* [Your objective]:
Please return every line of the records below that contains the word "utilities".

* [Extracted records]:
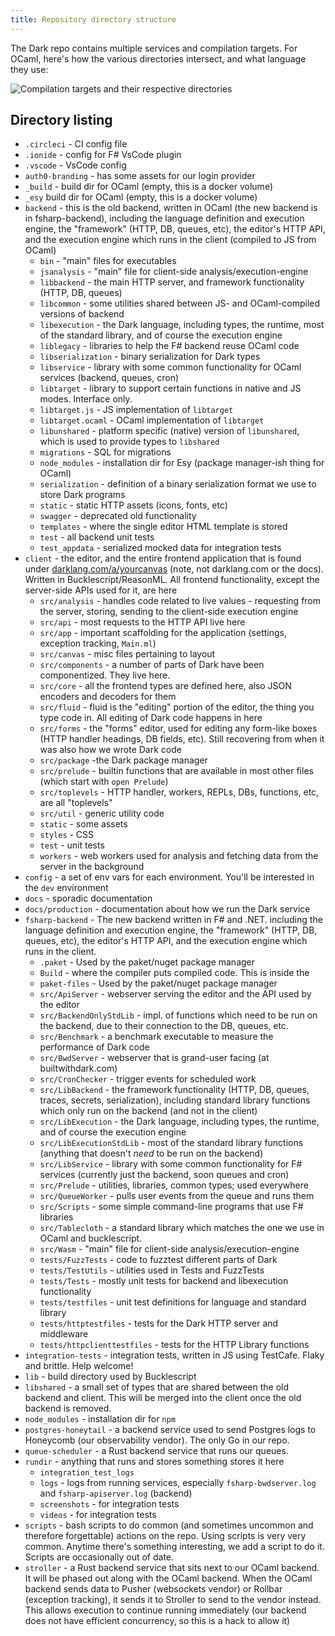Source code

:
 ```yaml
---
title: Repository directory structure
---
```


The Dark repo contains multiple services and compilation targets. For OCaml,
here's how the various directories intersect, and what language they use:

![Compilation targets and their respective directories](/img/contributing/compilation-targets.png)

## Directory listing

- `.circleci` - CI config file
- `.ionide` - config for F# VsCode plugin
- `.vscode` - VsCode config
- `auth0-branding` - has some assets for our login provider
- `_build` - build dir for OCaml (empty, this is a docker volume)
- `_esy` build dir for OCaml (empty, this is a docker volume)
- `backend` - this is the old backend, written in OCaml (the new backend is in
  fsharp-backend), including the language definition and execution engine, the
  "framework" (HTTP, DB, queues, etc), the editor's HTTP API, and the execution
  engine which runs in the client (compiled to JS from OCaml)
  - `bin` - "main" files for executables
  - `jsanalysis` - "main" file for client-side analysis/execution-engine
  - `libbackend` - the main HTTP server, and framework functionality (HTTP, DB,
    queues)
  - `libcommon` - some utilities shared between JS- and OCaml-compiled versions
    of backend
  - `libexecution` - the Dark language, including types, the runtime, most of
    the standard library, and of course the execution engine
  - `liblegacy` - libraries to help the F# backend reuse OCaml code
  - `libserialization` - binary serialization for Dark types
  - `libservice` - library with some common functionality for OCaml services
    (backend, queues, cron)
  - `libtarget` - library to support certain functions in native and JS modes.
    Interface only.
  - `libtarget.js` - JS implementation of `libtarget`
  - `libtarget.ocaml` - OCaml implementation of `libtarget`
  - `libunshared` - platform specific (native) version of `libunshared`, which
    is used to provide types to `libshared`
  - `migrations` - SQL for migrations
  - `node_modules` - installation dir for Esy (package manager-ish thing for
    OCaml)
  - `serialization` - definition of a binary serialization format we use to
    store Dark programs
  - `static` - static HTTP assets (icons, fonts, etc)
  - `swagger` - deprecated old functionality
  - `templates` - where the single editor HTML template is stored
  - `test` - all backend unit tests
  - `test_appdata` - serialized mocked data for integration tests
- `client` - the editor, and the entire frontend application that is found under
  [darklang.com/a/yourcanvas](http://darklang.com/a/yourcanvas) (note, not
  darklang.com or the docs). Written in Bucklescript/ReasonML. All frontend
  functionality, except the server-side APIs used for it, are here
  - `src/analysis` - handles code related to live values - requesting from the
    server, storing, sending to the client-side execution engine
  - `src/api` - most requests to the HTTP API live here
  - `src/app` - important scaffolding for the application (settings, exception
    tracking, `Main.ml`)
  - `src/canvas` - misc files pertaining to layout
  - `src/components` - a number of parts of Dark have been componentized. They
    live here.
  - `src/core` - all the frontend types are defined here, also JSON encoders and
    decoders for them
  - `src/fluid` - fluid is the "editing" portion of the editor, the thing you
    type code in. All editing of Dark code happens in here
  - `src/forms` - the "forms" editor, used for editing any form-like boxes (HTTP
    handler headings, DB fields, etc). Still recovering from when it was also
    how we wrote Dark code
  - `src/package` -the Dark package manager
  - `src/prelude` - builtin functions that are available in most other files
    (which start with `open Prelude`)
  - `src/toplevels` - HTTP handler, workers, REPLs, DBs, functions, etc, are all
    "toplevels"
  - `src/util` - generic utility code
  - `static` - some assets
  - `styles` - CSS
  - `test` - unit tests
  - `workers` - web workers used for analysis and fetching data from the server
    in the background
- `config` - a set of env vars for each environment. You'll be interested in the
  `dev` environment
- `docs` - sporadic documentation
- `docs/production` - documentation about how we run the Dark service
- `fsharp-backend` - The new backend written in F# and .NET. including the
  language definition and execution engine, the "framework" (HTTP, DB, queues,
  etc), the editor's HTTP API, and the execution engine which runs in the
  client.
  - `.paket` - Used by the paket/nuget package manager
  - `Build` - where the compiler puts compiled code. This is inside the
  - `paket-files` - Used by the paket/nuget package manager
  - `src/ApiServer` - webserver serving the editor and the API used by the
    editor
  - `src/BackendOnlyStdLib` - impl. of functions which need to be run on the
    backend, due to their connection to the DB, queues, etc.
  - `src/Benchmark` - a benchmark executable to measure the performance of Dark
    code
  - `src/BwdServer` - webserver that is grand-user facing (at builtwithdark.com)
  - `src/CronChecker` - trigger events for scheduled work
  - `src/LibBackend` - the framework functionality (HTTP, DB, queues, traces,
    secrets, serialization), including standard library functions which only run
    on the backend (and not in the client)
  - `src/LibExecution` - the Dark language, including types, the runtime, and of
    course the execution engine
  - `src/LibExecutionStdLib` - most of the standard library functions (anything
    that doesn't _need_ to be run on the backend)
  - `src/LibService` - library with some common functionality for F# services
    (currently just the backend, soon queues and cron)
  - `src/Prelude` - utilities, libraries, common types; used everywhere
  - `src/QueueWorker` - pulls user events from the queue and runs them
  - `src/Scripts` - some simple command-line programs that use F# libraries
  - `src/Tablecloth` - a standard library which matches the one we use in OCaml
    and bucklescript.
  - `src/Wasm` - "main" file for client-side analysis/execution-engine
  - `tests/FuzzTests` - code to fuzztest different parts of Dark
  - `tests/TestUtils` - utilities used in Tests and FuzzTests
  - `tests/Tests` - mostly unit tests for backend and libexecution functionality
  - `tests/testfiles` - unit test definitions for language and standard library
  - `tests/httptestfiles` - tests for the Dark HTTP server and middleware
  - `tests/httpclienttestfiles` - tests for the HTTP Library functions
- `integration-tests` - integration tests, written in JS using TestCafe. Flaky
  and brittle. Help welcome!
- `lib` - build directory used by Bucklescript
- `libshared` - a small set of types that are shared between the old backend and
  client. This will be merged into the client once the old backend is removed.
- `node_modules` - installation dir for `npm`
- `postgres-honeytail` - a backend service used to send Postgres logs to
  Honeycomb (our observability vendor). The only Go in our repo.
- `queue-scheduler` - a Rust backend service that runs our queues.
- `rundir` - anything that runs and stores something stores it here
  - `integration_test_logs`
  - `logs` - logs from running services, especially `fsharp-bwdserver.log` and
    `fsharp-apiserver.log` (backend)
  - `screenshots` - for integration tests
  - `videos` - for integration tests
- `scripts` - bash scripts to do common (and sometimes uncommon and therefore
  forgettable) actions on the repo. Using scripts is very very common. Anytime
  there's something interesting, we add a script to do it. Scripts are
  occasionally out of date.
- `stroller` - a Rust backend service that sits next to our OCaml backend. It
  will be phased out along with the OCaml backend. When the OCaml backend sends
  data to Pusher (websockets vendor) or Rollbar (exception tracking), it sends
  it to Stroller to send to the vendor instead. This allows execution to
  continue running immediately (our backend does not have efficient concurrency,
  so this is a hack to allow it)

* [Solved problem]:
  - `libcommon` - some utilities shared between JS- and OCaml-compiled versions
  - `src/Prelude` - utilities, libraries, common types; used everywhere
  - `tests/TestUtils` - utilities used in Tests and FuzzTests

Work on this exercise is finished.